Marcie: Você não é a última a saber!

Velma: Não importa! Você deveria ter me consultado antes, não acha? Sequer passou na sua cabeça que eu deveria ter sido consultada sobre como eu deveria passar as minhas merecidas férias? Eu trabalho como uma louca, Marce, sequer levo crédito pelo meu trabalho, no dia-a-dia nós quase não nos vemos, estamos sempre nos dedicando às nossas carreiras, e o único momento em que poderíamos ficar juntas você…você…combina de passar as férias nos trailers imundos dos seus pais? Como que você espera que eu reaja a tudo isso?

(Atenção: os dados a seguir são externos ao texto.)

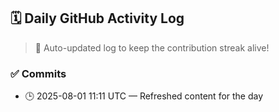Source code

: ## 🗓️ Daily GitHub Activity Log

> 🤖 Auto-updated log to keep the contribution streak alive!

### ✅ Commits

- 🕒 2025-08-01 11:11 UTC — Refreshed content for the day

Marcie: Eu espero que a mulher que me ama me entenda! Apenas isso! Quão egoísta é exigir que eu me divirta enquanto meus pais estão à beira da falência, sem conseguir comprar seus próprios remédios?

Velma: Tão egoísta quanto usar o amor que eu sinto por você como uma forma de me manipular a favor de suas decisões!

E assim nos arrastamos por horas. Entre acusações e desgaste emocional, a discussão durou até vinte minutos antes do horário combinado com a turma no tal restaurante. Eu me arrumei rapidamente – bem longe dela, porque não suportava sequer olhar na cara dela – e pretendia ir sozinha, mas fui surpreendida ao perceber que ela também havia se arrumado e estava me esperando na porta.